Du Pont flung up his hands as if the world had fallen in.
“Can you arrange a basket for three—cold fowl, tongue, and some pâté de foie gras, also champagne?”
“How many for—three?” cried M. du Pont, holding up three fingers. “Tenez!” and away he rushed.
In ten minutes the basket arrived, borne by a waiter; it was a capable-looking basket, and seemed heavy.
“At least, we shall not starve,” murmured Gaillard. “Charge it to M. le Prince, Du Pont. Adieu!” And he drove away in an open fly with the basket beside him, remembering, when it was too late, that he ought also to have ordered a box of cigars.
He met his companions in the Rue Mont Thabor; they had left the crémerie, and were walking up and down in the sun.

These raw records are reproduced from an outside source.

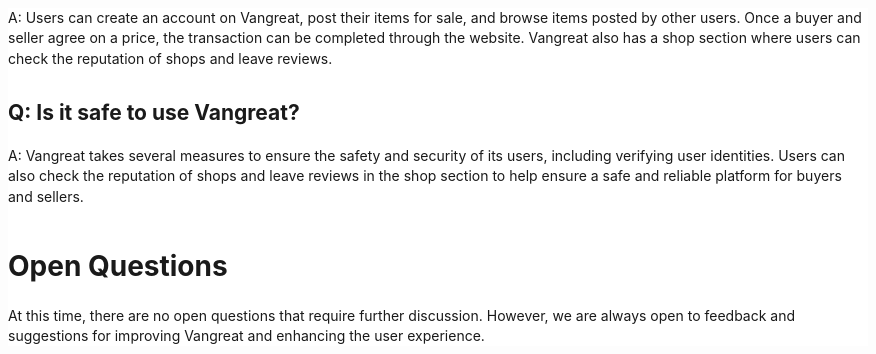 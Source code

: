 A: Users can create an account on Vangreat, post their items for sale, and browse items posted by other users. Once a buyer and seller agree on a price, the transaction can be completed through the website. Vangreat also has a shop section where users can check the reputation of shops and leave reviews.

## Q: Is it safe to use Vangreat?

A: Vangreat takes several measures to ensure the safety and security of its users, including verifying user identities. Users can also check the reputation of shops and leave reviews in the shop section to help ensure a safe and reliable platform for buyers and sellers.


# Open Questions

At this time, there are no open questions that require further discussion. However, we are always open to feedback and suggestions for improving Vangreat and enhancing the user experience.
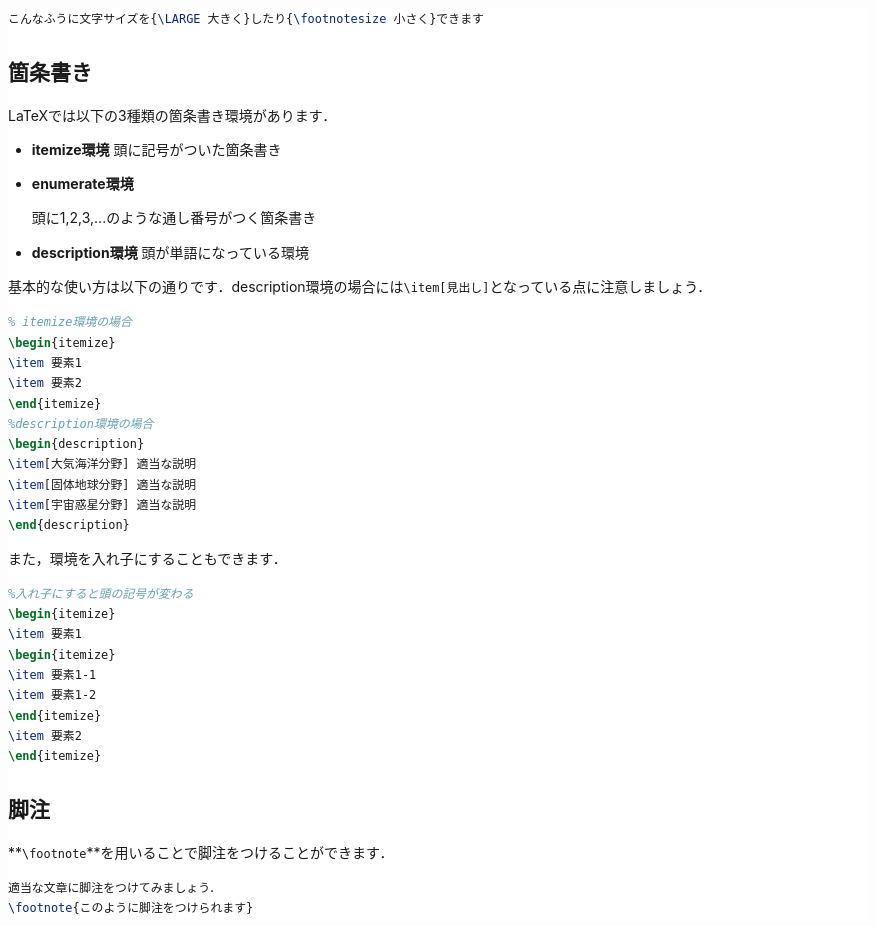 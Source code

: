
 ```latex
こんなふうに文字サイズを{\LARGE 大きく}したり{\footnotesize 小さく}できます
```

## 箇条書き

LaTeXでは以下の3種類の箇条書き環境があります．

* **itemize環境**
  頭に記号がついた箇条書き

* **enumerate環境**

  頭に1,2,3,...のような通し番号がつく箇条書き

* **description環境**
  頭が単語になっている環境

基本的な使い方は以下の通りです．description環境の場合には`\item[見出し]`となっている点に注意しましょう．

```latex
% itemize環境の場合
\begin{itemize}
\item 要素1
\item 要素2
\end{itemize}
%description環境の場合
\begin{description}
\item[大気海洋分野] 適当な説明
\item[固体地球分野] 適当な説明
\item[宇宙惑星分野] 適当な説明
\end{description}
```

また，環境を入れ子にすることもできます．

```latex
%入れ子にすると頭の記号が変わる
\begin{itemize}
\item 要素1
\begin{itemize}
\item 要素1-1
\item 要素1-2
\end{itemize}
\item 要素2
\end{itemize}
```

## 脚注

**`\footnote`**を用いることで脚注をつけることができます．

```latex
適当な文章に脚注をつけてみましょう．
\footnote{このように脚注をつけられます}
```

Then the trio, with the luncheon basket in their midst, drove off, and were deposited at the Gare du Nord, that dreary station with its multitudinous platforms and engines that do not whistle healthily, but toot mournfully with a suggestion of phantom horns.
Here in the hurry and hubbub the poet could express his ideas on the third-class tickets which Toto insisted on buying, without fear of Célestin overhearing his plaints.
“My dear Toto, do not do this disgraceful thing. Consider my position in the world, if you forget your own. Should anyone see me, mon Dieu! it will be all over Paris, and they will say my books are not selling. Already they are saying that the editions are being faked. I will go back, I will commit suicide——”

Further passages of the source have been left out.